Limitations & Future Work¶
- The default weights (\(\alpha=10, \beta=15\)) are "universal values" chosen after extensive sweeps; while robust, they may not be optimal for every dataset, and extreme long-horizon or ultra-high-dimensional scenarios may still require tuning.
- The AE encodes each time step independently, intentionally ignoring temporal information—while deliberate, this limits the "richness" of the latent space; adding lightweight temporal structures (e.g., short-range conv) may further improve latent state quality.
- Experiments are limited to multivariate time series regression, not covering probabilistic forecasting, long-tail distributions, or irregular sampling.
- Comparisons with some of the latest strong backbones (e.g., TimeMixer++, latest TimeXer) and large-scale TSF foundation models are lacking.
Related Work & Insights¶
- vs Representation Regularization Methods (Glocal-IB / TimeAlign): These methods still train the backbone in observation space, using latent space terms as regularizers; LatentTSF moves the backbone entirely to latent space, a more thorough approach.
- vs Patch-wise loss: The latter refines local supervision in observation space but does not address the "noisy observation space" issue; LatentTSF changes the playing field entirely.
- vs SimSiam / BYOL: Both use cosine alignment + non-contrastive learning, but this work replaces the learnable target with a pretrained + frozen AE target, structurally avoiding collapse—a clean transfer of this idea to supervised learning.
- vs InfoNCE: The authors show InfoNCE is a strict MI lower bound, but when negative samples are omitted, it reduces to cosine alignment, losing strictness but retaining practicality—a trade-off relevant for similar settings (small batch, frozen target).
Rating¶
- Novelty: ⭐⭐⭐⭐ "Moving TSF to latent space" is conceptually clear despite its simplicity; the naming of Latent Chaos and theoretical guarantee of frozen encoder have notable research value.

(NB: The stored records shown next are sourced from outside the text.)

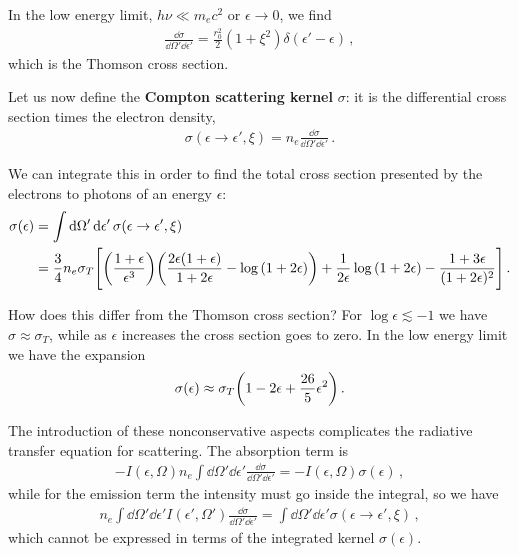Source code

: \documentclass[main.tex]{subfiles}
\begin{document}
In the low energy limit, \(h \nu \ll m_e c^2 \) or \(\epsilon \to 0\), we find 
%
\begin{align}
\frac{ \dd{\sigma }}{ \dd{\Omega }' \dd{\epsilon }'} 
=
\frac{r_0^2}{2} (1 + \xi^2) \delta (\epsilon ' - \epsilon )
\,,
\end{align}
%
which is the Thomson cross section. 

Let us now define the \textbf{Compton scattering kernel} \(\sigma \): it is the differential cross section times the electron density,
%
\begin{align}
\sigma (\epsilon \to \epsilon ', \xi ) = n_e \frac{ \dd{\sigma }}{ \dd{\Omega }' \dd{\epsilon }'}
\,.
\end{align}

We can integrate this in order to find the total cross section presented by the electrons to photons of an energy \(\epsilon \): 
%
\begin{align}
\sigma (\epsilon ) &= \int \dd{\Omega '} \dd{\epsilon '} \sigma (\epsilon \to \epsilon ', \xi ) \\
&= \frac{3}{4} n_e \sigma_{T} \qty[ \qty(\frac{1 + \epsilon }{\epsilon^3}) 
\qty(\frac{2 \epsilon (1 + \epsilon )}{1 + 2 \epsilon }- \log \qty(1 + 2 \epsilon ))
+ 
\frac{1}{2 \epsilon } \log \qty(1 + 2 \epsilon )
- 
\frac{1 + 3 \epsilon }{(1 + 2 \epsilon )^2}
]
\,.
\end{align}

How does this differ from the Thomson cross section? For \(\log \epsilon \lesssim -1 \) we have \(\sigma \approx \sigma_T\), while as \(\epsilon \) increases the cross section goes to zero. 
In the low energy limit we have the expansion 
%
\begin{align}
\sigma (\epsilon )\approx \sigma_T \qty(1 -2 \epsilon + \frac{26}{5} \epsilon^2)
\,.
\end{align}

The introduction of these nonconservative aspects complicates the radiative transfer equation for scattering.
The absorption term is 
%
\begin{align}
- I (\epsilon , \Omega ) n_e \int \dd{\Omega }' \dd{\epsilon }' \frac{ \dd{\sigma }}{ \dd{\Omega }' \dd{\epsilon }' } =     - I (\epsilon , \Omega  ) \sigma (\epsilon )
\,,
\end{align}
%
while for the emission term the intensity must go inside the integral, so we have 
%
\begin{align}
n_e \int \dd{\Omega }' \dd{\epsilon '} I(\epsilon ', \Omega ') \frac{ \dd{\sigma }}{ \dd{\Omega }' \dd{\epsilon }' } = \int \dd{\Omega }' \dd{\epsilon }' \sigma (\epsilon \to \epsilon ', \xi )
\,,
\end{align}
%
which cannot be expressed in terms of the integrated kernel \(\sigma (\epsilon )\). 
\end{document}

- Experimental Thoroughness: ⭐⭐⭐⭐⭐ 6 backbones × 6 datasets × multiple horizons × ablations + noise robustness tests, with very comprehensive coverage.
- Writing Quality: ⭐⭐⭐⭐⭐ From phenomenon diagnosis → mechanism analysis → theoretical framework → empirical validation, the logical chain is very clear, with well-explained formulas and intuition.
- Value: ⭐⭐⭐⭐ Paradigm-level work, can be directly applied as a plug-in to almost any TSF backbone, with significant potential community impact.